GOAL OF THE EXERCISE: Find the word "subsubsection" below. Copy each line that has it.

Pictures paired with source code:
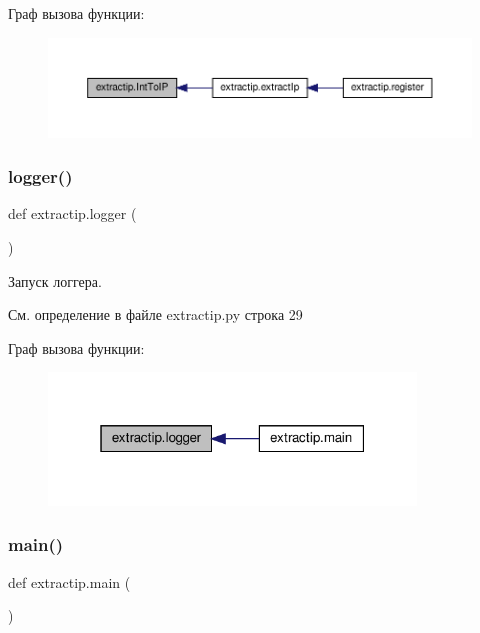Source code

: Граф вызова функции\+:\nopagebreak
\begin{figure}[H]
\begin{center}
\leavevmode
\includegraphics[width=350pt]{namespaceextractip_a027ec0c1479a189825c3ddcfefa0622d_icgraph}
\end{center}
\end{figure}
\mbox{\label{namespaceextractip_ad06d305b46e8793c42d3b69a019b024a}} 
\subsubsection{\texorpdfstring{logger()}{logger()}}
{\footnotesize\ttfamily def extractip.\+logger (\begin{DoxyParamCaption}{ }\end{DoxyParamCaption})}



Запуск логгера. 



См. определение в файле extractip.\+py строка 29

Граф вызова функции\+:\nopagebreak
\begin{figure}[H]
\begin{center}
\leavevmode
\includegraphics[width=277pt]{namespaceextractip_ad06d305b46e8793c42d3b69a019b024a_icgraph}
\end{center}
\end{figure}
\mbox{\label{namespaceextractip_a4400b3ea86ebdf89264ad2424ca152e4}} 
\subsubsection{\texorpdfstring{main()}{main()}}
{\footnotesize\ttfamily def extractip.\+main (\begin{DoxyParamCaption}{ }\end{DoxyParamCaption})}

RESPONSE BOX:
\subsubsection{\texorpdfstring{logger()}{logger()}}
\subsubsection{\texorpdfstring{main()}{main()}}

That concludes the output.